- What the task asks
Search the records below for the string "contains" and copy each line where it turns up.

- Entries shown

☆ ☆ ☆ ☆ ☆

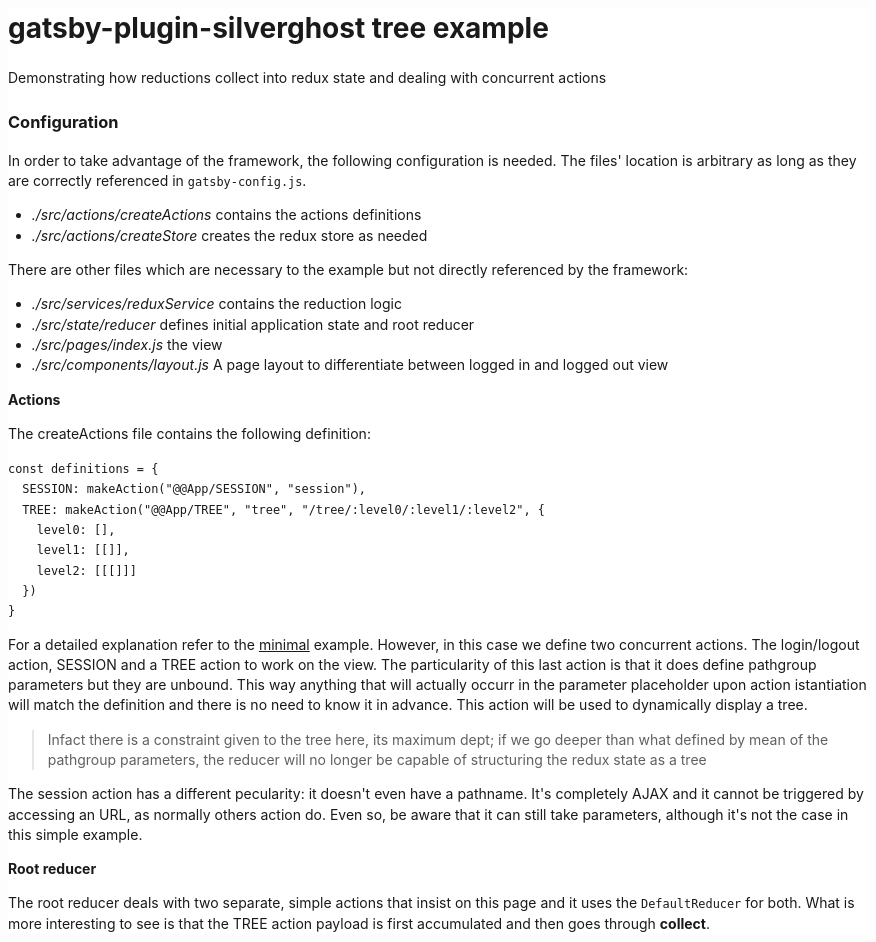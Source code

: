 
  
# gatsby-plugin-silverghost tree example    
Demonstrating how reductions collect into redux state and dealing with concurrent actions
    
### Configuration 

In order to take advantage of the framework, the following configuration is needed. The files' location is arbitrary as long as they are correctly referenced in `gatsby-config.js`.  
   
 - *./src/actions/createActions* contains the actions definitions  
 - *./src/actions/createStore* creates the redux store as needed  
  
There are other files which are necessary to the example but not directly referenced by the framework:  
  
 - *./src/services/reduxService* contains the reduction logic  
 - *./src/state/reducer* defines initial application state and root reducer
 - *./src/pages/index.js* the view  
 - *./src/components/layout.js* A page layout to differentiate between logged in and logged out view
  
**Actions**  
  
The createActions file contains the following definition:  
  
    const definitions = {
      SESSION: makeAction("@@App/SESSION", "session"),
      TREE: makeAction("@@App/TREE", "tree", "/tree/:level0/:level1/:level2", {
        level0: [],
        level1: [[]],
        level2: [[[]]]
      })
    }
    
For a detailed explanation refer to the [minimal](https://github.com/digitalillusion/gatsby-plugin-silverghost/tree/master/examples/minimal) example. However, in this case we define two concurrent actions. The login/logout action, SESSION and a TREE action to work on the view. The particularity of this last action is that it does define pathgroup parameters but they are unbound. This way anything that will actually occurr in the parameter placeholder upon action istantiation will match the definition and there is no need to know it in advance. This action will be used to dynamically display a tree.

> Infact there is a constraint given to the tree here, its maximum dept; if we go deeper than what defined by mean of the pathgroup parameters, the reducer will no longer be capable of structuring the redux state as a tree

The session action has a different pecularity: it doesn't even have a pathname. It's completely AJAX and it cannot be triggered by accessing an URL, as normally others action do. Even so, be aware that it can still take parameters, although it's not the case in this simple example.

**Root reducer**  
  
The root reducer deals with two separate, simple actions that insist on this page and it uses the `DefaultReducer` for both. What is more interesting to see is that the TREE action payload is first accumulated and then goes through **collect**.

☆ ☆ ☆ ☆ ☆

- Written solution
 - *./src/actions/createActions* contains the actions definitions  
 - *./src/services/reduxService* contains the reduction logic  
The createActions file contains the following definition:  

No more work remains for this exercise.